A smart antenna is an array of antenna elements connected to a digital signal processor. Such a configuration dramatically enhances the capacity of a wireless link through a combination of diversity gain, array gain and interference suppression. Increased capacity translates to higher data rates for a given number of users, or more users for a given data rate per user. A smart antenna can also separate signals from multiple users who are separated in space but who use the same radio channel (i.e., center frequency, time-slot, and/or code). This application is known as space-division multiple access (SDMA).
There are still many challenges in the practical implementation of a smart antenna.

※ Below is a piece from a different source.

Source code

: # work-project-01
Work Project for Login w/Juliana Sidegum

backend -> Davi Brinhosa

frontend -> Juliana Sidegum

The digital signal processing is usually performed on the IF or baseband signals. It requires that the signal amplitude and phase information be conveyed properly from the antenna elements to the signal processing stage. In a typical receiver connected to a smart antenna, an independent RF channel is needed for each antenna element. For an N-element antenna array, the total number of RF channels is N.

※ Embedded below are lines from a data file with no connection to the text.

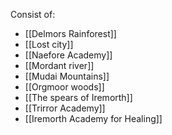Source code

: Consist of:
- [[Delmors Rainforest]]
- [[Lost city]]
- [[Naefore Academy]]
- [[Mordant river]]
- [[Mudai Mountains]]
- [[Orgmoor woods]]
- [[The spears of Iremorth]]
- [[Trirror Academy]]
- [[Iremorth Academy for Healing]]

The cost in terms of hardware and power consumption of such a system is approximately N times those in a single antenna system requiring only a single RF channel. Moreover, antenna arrays with multiple feed lines and complicated RF circuits introduce more circuit noise and are more difficult to integrate into a small area.
Efforts have been made to reduce the repetitive use of RF hardware in a receiver connected to a smart antenna. One approach is to load reactive components to each antenna element to control the individual signal phase before combining. The drawback of this approach is that the signal phase and magnitude information is lost after combining, and advanced vector signal processing capability is not possible.
Another approach reduces the number of RF channels to one using a spatial multiplexing of local elements scheme. This scheme is disclosed in an article titled “A Smart Antenna Receiver Array Using A Single RF Channel And Digital Beamforming” by Fredrick et al., and is based on a signal element of the array being sequentially connected to signal processing circuitry in order to sample the incoming modulated carrier. The sampling rate is higher than the signal bandwidth so that the information of the original signal can be fully restored in post-processing stages using low pass filters.
The communications device 10 disclosed in the Fredrick et al. article is illustrated in FIG. 1, and includes an antenna array 12 comprising N elements 14, a PIN diode multiplexer 16 and a single RF channel. The single RF channel is defined between the PIN diode multiplexer 16 and an analog demultiplexer 18. The RF channel includes a low noise amplifier 20 and a mixer 22. A digital signal processor 24 is connected to the analog demultiplexer 18. The single RF channel advantageously reduces costs in terms of hardware and power consumption.
However, there are N channels of the signal which are sequentially multiplexed to form a single RF output. As FIG. 1 further illustrates, there is a separate circuit for each of the N channels between the analog demultiplexer 18 and the digital signal processor 24. Each separate circuit includes a low pass filter 26 and an analog-to-digital converter 28. These components have an impact on cost and power consumption of the receiver.